→ EXERCISE GOAL
Go through the entries below and pick out every line with "monoidal".

→ THE DATA
====

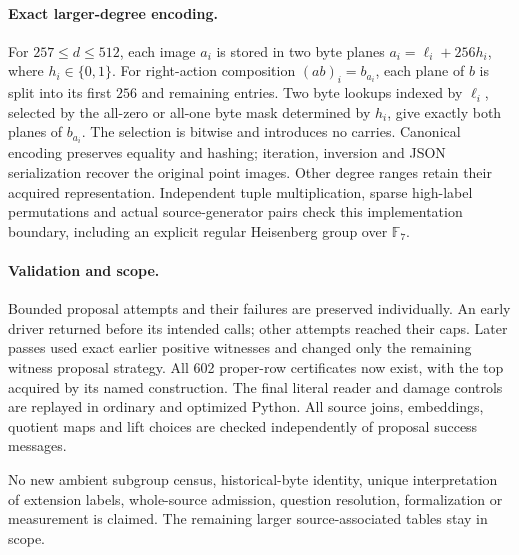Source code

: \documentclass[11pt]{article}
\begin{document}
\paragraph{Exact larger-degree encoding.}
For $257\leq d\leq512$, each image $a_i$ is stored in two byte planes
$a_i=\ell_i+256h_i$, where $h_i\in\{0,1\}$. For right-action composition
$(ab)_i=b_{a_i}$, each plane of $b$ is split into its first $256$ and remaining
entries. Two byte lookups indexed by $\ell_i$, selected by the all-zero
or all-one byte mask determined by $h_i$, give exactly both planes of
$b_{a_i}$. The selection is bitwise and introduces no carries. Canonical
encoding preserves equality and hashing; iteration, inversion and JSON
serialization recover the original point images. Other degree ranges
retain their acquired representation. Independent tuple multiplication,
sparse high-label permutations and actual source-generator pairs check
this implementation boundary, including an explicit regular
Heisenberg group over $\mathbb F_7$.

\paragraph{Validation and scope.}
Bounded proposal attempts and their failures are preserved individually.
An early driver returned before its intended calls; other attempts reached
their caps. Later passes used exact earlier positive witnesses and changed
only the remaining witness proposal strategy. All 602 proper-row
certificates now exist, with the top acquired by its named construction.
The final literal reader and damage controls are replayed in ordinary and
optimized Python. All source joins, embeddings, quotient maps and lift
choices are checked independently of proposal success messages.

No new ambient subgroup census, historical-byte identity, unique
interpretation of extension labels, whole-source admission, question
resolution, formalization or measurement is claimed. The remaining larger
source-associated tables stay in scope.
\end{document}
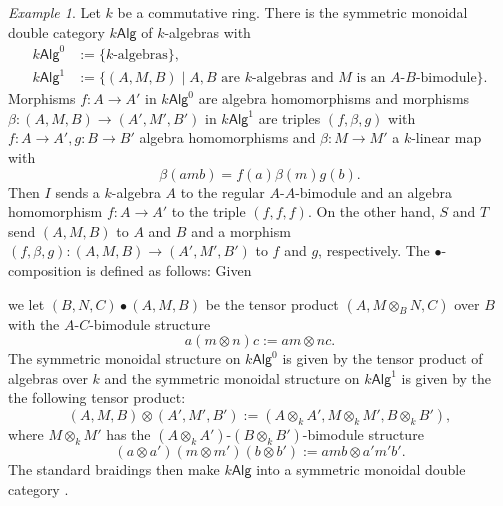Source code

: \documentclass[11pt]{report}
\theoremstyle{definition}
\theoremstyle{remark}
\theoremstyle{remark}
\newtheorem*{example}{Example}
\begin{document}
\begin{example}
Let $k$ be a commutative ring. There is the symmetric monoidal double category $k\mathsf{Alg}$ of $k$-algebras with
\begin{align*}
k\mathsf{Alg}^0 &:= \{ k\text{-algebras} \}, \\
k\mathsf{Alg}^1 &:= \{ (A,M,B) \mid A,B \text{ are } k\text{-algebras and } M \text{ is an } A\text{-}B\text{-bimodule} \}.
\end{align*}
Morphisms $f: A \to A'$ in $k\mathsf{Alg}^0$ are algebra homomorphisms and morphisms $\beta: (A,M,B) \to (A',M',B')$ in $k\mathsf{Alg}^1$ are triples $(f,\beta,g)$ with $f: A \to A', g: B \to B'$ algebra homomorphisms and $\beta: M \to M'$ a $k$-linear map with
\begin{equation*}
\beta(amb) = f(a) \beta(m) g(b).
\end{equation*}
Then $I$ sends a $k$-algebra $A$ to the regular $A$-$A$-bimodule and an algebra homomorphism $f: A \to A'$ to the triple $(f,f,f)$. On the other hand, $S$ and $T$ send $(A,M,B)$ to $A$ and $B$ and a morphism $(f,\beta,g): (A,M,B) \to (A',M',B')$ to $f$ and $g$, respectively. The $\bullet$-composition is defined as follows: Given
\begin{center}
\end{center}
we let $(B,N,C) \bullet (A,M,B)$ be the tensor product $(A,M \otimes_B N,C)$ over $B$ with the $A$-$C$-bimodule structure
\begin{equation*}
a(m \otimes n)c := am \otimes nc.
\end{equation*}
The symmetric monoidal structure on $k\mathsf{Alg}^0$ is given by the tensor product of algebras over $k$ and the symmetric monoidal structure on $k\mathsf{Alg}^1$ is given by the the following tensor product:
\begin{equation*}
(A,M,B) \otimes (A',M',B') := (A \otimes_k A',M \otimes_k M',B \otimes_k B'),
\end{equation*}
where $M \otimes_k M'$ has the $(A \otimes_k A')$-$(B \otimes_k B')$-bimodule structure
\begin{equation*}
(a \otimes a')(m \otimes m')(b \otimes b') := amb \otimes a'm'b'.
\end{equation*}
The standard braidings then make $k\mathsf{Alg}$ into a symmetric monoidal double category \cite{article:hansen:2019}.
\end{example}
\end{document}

====

→ RESULT FOR THIS EXERCISE
Let $k$ be a commutative ring. There is the symmetric monoidal double category $k\mathsf{Alg}$ of $k$-algebras with
The symmetric monoidal structure on $k\mathsf{Alg}^0$ is given by the tensor product of algebras over $k$ and the symmetric monoidal structure on $k\mathsf{Alg}^1$ is given by the the following tensor product:
The standard braidings then make $k\mathsf{Alg}$ into a symmetric monoidal double category \cite{article:hansen:2019}.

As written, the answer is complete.